ORIGINAL: johnny_gr2001
I would like to hear your opinion about SIG Four Star as a Trainer. <snip> Please, i would be very happy to read your opinion.
Like it's smaller sibling, the Four Star 60 is a great choice
for a first low wing and second model.
It could be used as a trainer provided you used the right engine for it, but I wouldn't recommend it as the wisest, and certainly not the best choice you could make for the learning process. You're just making an already difficult (if taught properly) task harder to accomplish if you do.
Stick with established convention. Using a stable low powered slow high wing trainer is not convention simply because it's "always been done that way", but for the same reason the NAVY or AIR FORCE doesn't start its studs out in an F-22 Raptor or even a BAe Hawk for either screening or ab initio training. And no, it's not just about the money with them either.

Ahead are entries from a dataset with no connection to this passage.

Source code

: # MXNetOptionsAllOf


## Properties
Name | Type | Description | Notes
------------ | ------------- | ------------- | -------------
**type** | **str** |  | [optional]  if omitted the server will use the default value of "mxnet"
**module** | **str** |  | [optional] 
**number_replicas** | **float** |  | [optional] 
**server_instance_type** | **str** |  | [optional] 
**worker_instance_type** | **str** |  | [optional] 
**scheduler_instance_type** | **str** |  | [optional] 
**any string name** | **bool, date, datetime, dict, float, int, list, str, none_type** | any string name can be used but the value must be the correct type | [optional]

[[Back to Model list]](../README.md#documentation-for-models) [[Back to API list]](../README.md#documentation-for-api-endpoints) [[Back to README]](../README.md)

If you want a visually significant airframe in a good trainer, go LT-40. KISS and inexpensive with a 46LA and sell the combo when you move up to the Four Star - if it survives the training and early post solo process. I'd use a 70 Surpass II only if you must. Less power is more
for training.
Why? Whilst Four Stars have a clever aerofoil & do slow down well for landing - they are real floaters - but are nowhere near as stable - or draggy/slow - as a high wing trainer such as an LT-40 or Sky Raider Mach 1. I suspect many suggesting otherwise have forgotten this, and how hard it all seems to the early student, which is easy to do as the memory of the experience diminishes with the passage of time and aquisition of experience.